Visto che il sito di Gigapill dove l’articolo era stato originariamente postato è stato sospeso, si è pensato di riproporlo integralmente qua per evitare la sua scomparsa definitiva dal web (Nota di Millennial Doomer)

In una scena del suo bellissimo documentario My Brothers and Sisters in the North, la regista sudcoreana Cho Sung Hyung visita il parco acquatico di Munsu e nota che nessuna delle bagnanti porta il bikini. Un gestore del parco osserva: «Non ci è permesso indossare il bikini. Non si accorda ai nostri costumi. I nemici tentano di rovesciare il nostro paese, l’ultimo paese socialista rimasto, usando le influenze culturali delle loro strategie ideologiche. Noi ci difendiamo. Ecco perché non è consentito indossare il bikini qui».
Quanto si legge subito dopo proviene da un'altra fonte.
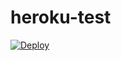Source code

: # heroku-test

<a href="https://heroku.com/deploy">
  <img src="https://www.herokucdn.com/deploy/button.svg" alt="Deploy">
</a>
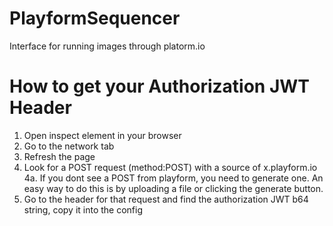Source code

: # PlayformSequencer
Interface for running images through platorm.io

# How to get your Authorization JWT Header
1. Open inspect element in your browser
2. Go to the network tab
3. Refresh the page
4. Look for a POST request (method:POST) with a source of x.playform.io
  4a. If you dont see a POST from playform, you need to generate one. An easy way to do this is by uploading a file or clicking the generate button.
5. Go to the header for that request and find the authorization JWT b64 string, copy it into the config
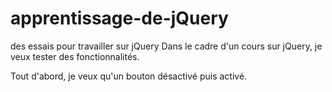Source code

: # apprentissage-de-jQuery
des essais pour travailler sur jQuery
Dans le cadre d'un cours sur jQuery, je veux tester des fonctionnalités.

Tout d'abord, je veux qu'un bouton désactivé puis activé.
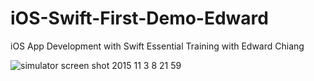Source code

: # iOS-Swift-First-Demo-Edward
iOS App Development with Swift Essential Training with Edward Chiang

![simulator screen shot 2015 11 3 8 21 59](https://cloud.githubusercontent.com/assets/13535128/10907884/bdb73e20-8268-11e5-93dc-2818b6720cdb.png)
Che cosa c’entra il bikini con la strategia ideologica dell’imperialismo? Ascoltando quelle parole, non ho potuto fare a meno di ripensare all’ultimo romanzo di Vsevolod Kočetov: Ma, insomma, che cosa vuoi?. L’intreccio gravita attorno alle peripezie di una squadra di agenti del blocco occidentale che, infiltrati in Russia sotto le mentite spoglie di un gruppo di studiosi d’arte sacra, eseguono i piani di diversione ideologica per minare la fede dei sovietici nella causa del socialismo.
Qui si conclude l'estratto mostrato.